What you should do ▸ From the first entry to the last, copy each one exactly.

━━ Entries supplied

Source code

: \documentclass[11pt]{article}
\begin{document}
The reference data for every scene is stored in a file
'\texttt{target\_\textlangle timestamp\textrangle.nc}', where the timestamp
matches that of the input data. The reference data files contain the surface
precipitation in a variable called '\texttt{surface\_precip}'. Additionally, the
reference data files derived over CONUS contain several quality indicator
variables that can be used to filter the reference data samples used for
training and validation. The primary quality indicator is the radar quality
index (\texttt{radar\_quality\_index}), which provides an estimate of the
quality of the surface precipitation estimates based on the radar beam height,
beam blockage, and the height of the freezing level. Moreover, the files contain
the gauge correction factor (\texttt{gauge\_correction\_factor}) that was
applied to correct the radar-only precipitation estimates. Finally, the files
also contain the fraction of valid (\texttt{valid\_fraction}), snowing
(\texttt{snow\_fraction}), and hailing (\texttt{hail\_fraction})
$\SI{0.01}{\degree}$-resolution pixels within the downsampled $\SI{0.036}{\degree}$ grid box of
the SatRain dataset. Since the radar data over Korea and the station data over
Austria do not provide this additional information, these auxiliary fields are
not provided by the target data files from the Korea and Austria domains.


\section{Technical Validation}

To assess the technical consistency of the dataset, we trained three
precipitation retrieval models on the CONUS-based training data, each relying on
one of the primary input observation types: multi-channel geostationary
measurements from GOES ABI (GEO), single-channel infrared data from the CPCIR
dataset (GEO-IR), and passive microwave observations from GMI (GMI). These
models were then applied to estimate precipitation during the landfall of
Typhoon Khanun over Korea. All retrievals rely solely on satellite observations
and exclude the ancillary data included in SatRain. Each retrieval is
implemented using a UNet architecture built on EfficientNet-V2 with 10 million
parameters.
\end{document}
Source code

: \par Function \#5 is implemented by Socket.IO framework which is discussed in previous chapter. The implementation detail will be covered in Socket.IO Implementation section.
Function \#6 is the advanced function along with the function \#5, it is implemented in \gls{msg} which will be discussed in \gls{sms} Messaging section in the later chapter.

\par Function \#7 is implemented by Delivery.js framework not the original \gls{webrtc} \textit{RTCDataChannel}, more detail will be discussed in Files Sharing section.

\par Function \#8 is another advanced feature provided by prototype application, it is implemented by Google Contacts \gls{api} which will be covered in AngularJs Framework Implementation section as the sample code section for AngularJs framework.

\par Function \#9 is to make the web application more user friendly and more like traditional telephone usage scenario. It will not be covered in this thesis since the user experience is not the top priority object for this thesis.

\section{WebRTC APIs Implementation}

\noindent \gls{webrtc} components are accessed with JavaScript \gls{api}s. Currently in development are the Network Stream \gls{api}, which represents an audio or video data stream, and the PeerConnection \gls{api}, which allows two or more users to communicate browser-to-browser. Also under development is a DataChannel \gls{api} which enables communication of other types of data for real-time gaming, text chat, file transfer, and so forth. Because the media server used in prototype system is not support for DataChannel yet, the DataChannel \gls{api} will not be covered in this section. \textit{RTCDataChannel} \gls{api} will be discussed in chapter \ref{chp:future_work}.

━━━━

Expected answer ▸
Source code

: \documentclass[11pt]{article}
\begin{document}
The reference data for every scene is stored in a file
'\texttt{target\_\textlangle timestamp\textrangle.nc}', where the timestamp
matches that of the input data. The reference data files contain the surface
precipitation in a variable called '\texttt{surface\_precip}'. Additionally, the
reference data files derived over CONUS contain several quality indicator
variables that can be used to filter the reference data samples used for
training and validation. The primary quality indicator is the radar quality
index (\texttt{radar\_quality\_index}), which provides an estimate of the
quality of the surface precipitation estimates based on the radar beam height,
beam blockage, and the height of the freezing level. Moreover, the files contain
the gauge correction factor (\texttt{gauge\_correction\_factor}) that was
applied to correct the radar-only precipitation estimates. Finally, the files
also contain the fraction of valid (\texttt{valid\_fraction}), snowing
(\texttt{snow\_fraction}), and hailing (\texttt{hail\_fraction})
$\SI{0.01}{\degree}$-resolution pixels within the downsampled $\SI{0.036}{\degree}$ grid box of
the SatRain dataset. Since the radar data over Korea and the station data over
Austria do not provide this additional information, these auxiliary fields are
not provided by the target data files from the Korea and Austria domains.


\section{Technical Validation}

To assess the technical consistency of the dataset, we trained three
precipitation retrieval models on the CONUS-based training data, each relying on
one of the primary input observation types: multi-channel geostationary
measurements from GOES ABI (GEO), single-channel infrared data from the CPCIR
dataset (GEO-IR), and passive microwave observations from GMI (GMI). These
models were then applied to estimate precipitation during the landfall of
Typhoon Khanun over Korea. All retrievals rely solely on satellite observations
and exclude the ancillary data included in SatRain. Each retrieval is
implemented using a UNet architecture built on EfficientNet-V2 with 10 million
parameters.
\end{document}
Source code

: \par Function \#5 is implemented by Socket.IO framework which is discussed in previous chapter. The implementation detail will be covered in Socket.IO Implementation section.
Function \#6 is the advanced function along with the function \#5, it is implemented in \gls{msg} which will be discussed in \gls{sms} Messaging section in the later chapter.

\par Function \#7 is implemented by Delivery.js framework not the original \gls{webrtc} \textit{RTCDataChannel}, more detail will be discussed in Files Sharing section.

\par Function \#8 is another advanced feature provided by prototype application, it is implemented by Google Contacts \gls{api} which will be covered in AngularJs Framework Implementation section as the sample code section for AngularJs framework.

\par Function \#9 is to make the web application more user friendly and more like traditional telephone usage scenario. It will not be covered in this thesis since the user experience is not the top priority object for this thesis.

\section{WebRTC APIs Implementation}

\noindent \gls{webrtc} components are accessed with JavaScript \gls{api}s. Currently in development are the Network Stream \gls{api}, which represents an audio or video data stream, and the PeerConnection \gls{api}, which allows two or more users to communicate browser-to-browser. Also under development is a DataChannel \gls{api} which enables communication of other types of data for real-time gaming, text chat, file transfer, and so forth. Because the media server used in prototype system is not support for DataChannel yet, the DataChannel \gls{api} will not be covered in this section. \textit{RTCDataChannel} \gls{api} will be discussed in chapter \ref{chp:future_work}.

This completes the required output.